Segment Start: Provided data
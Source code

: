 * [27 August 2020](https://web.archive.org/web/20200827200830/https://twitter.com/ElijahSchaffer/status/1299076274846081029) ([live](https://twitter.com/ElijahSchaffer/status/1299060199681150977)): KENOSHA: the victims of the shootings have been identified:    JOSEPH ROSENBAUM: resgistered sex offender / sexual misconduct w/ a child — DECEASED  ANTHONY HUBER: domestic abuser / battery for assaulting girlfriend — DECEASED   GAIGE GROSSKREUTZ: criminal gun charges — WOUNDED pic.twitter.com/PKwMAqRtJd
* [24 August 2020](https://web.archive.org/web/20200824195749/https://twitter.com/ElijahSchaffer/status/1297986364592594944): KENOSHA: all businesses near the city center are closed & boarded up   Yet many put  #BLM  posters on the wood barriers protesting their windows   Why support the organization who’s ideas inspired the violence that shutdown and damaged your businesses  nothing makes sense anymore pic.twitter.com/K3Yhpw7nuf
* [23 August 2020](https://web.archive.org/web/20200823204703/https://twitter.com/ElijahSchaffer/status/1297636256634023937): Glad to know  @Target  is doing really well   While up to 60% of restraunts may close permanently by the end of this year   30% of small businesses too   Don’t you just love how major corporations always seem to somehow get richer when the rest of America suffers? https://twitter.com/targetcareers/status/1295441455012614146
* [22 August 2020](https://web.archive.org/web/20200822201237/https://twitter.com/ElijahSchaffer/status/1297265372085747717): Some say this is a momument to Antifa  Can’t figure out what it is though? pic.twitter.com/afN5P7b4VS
Segment End: Provided data
:: Instructions to follow ::
Set down no line except those from the one with "sense anymore pic.twitter.com/K3Yhpw7nuf" to the last line of the data, inclusive, each exactly as written.

:: Answer for this exercise ::
* [24 August 2020](https://web.archive.org/web/20200824195749/https://twitter.com/ElijahSchaffer/status/1297986364592594944): KENOSHA: all businesses near the city center are closed & boarded up   Yet many put  #BLM  posters on the wood barriers protesting their windows   Why support the organization who’s ideas inspired the violence that shutdown and damaged your businesses  nothing makes sense anymore pic.twitter.com/K3Yhpw7nuf
* [23 August 2020](https://web.archive.org/web/20200823204703/https://twitter.com/ElijahSchaffer/status/1297636256634023937): Glad to know  @Target  is doing really well   While up to 60% of restraunts may close permanently by the end of this year   30% of small businesses too   Don’t you just love how major corporations always seem to somehow get richer when the rest of America suffers? https://twitter.com/targetcareers/status/1295441455012614146
* [22 August 2020](https://web.archive.org/web/20200822201237/https://twitter.com/ElijahSchaffer/status/1297265372085747717): Some say this is a momument to Antifa  Can’t figure out what it is though? pic.twitter.com/afN5P7b4VS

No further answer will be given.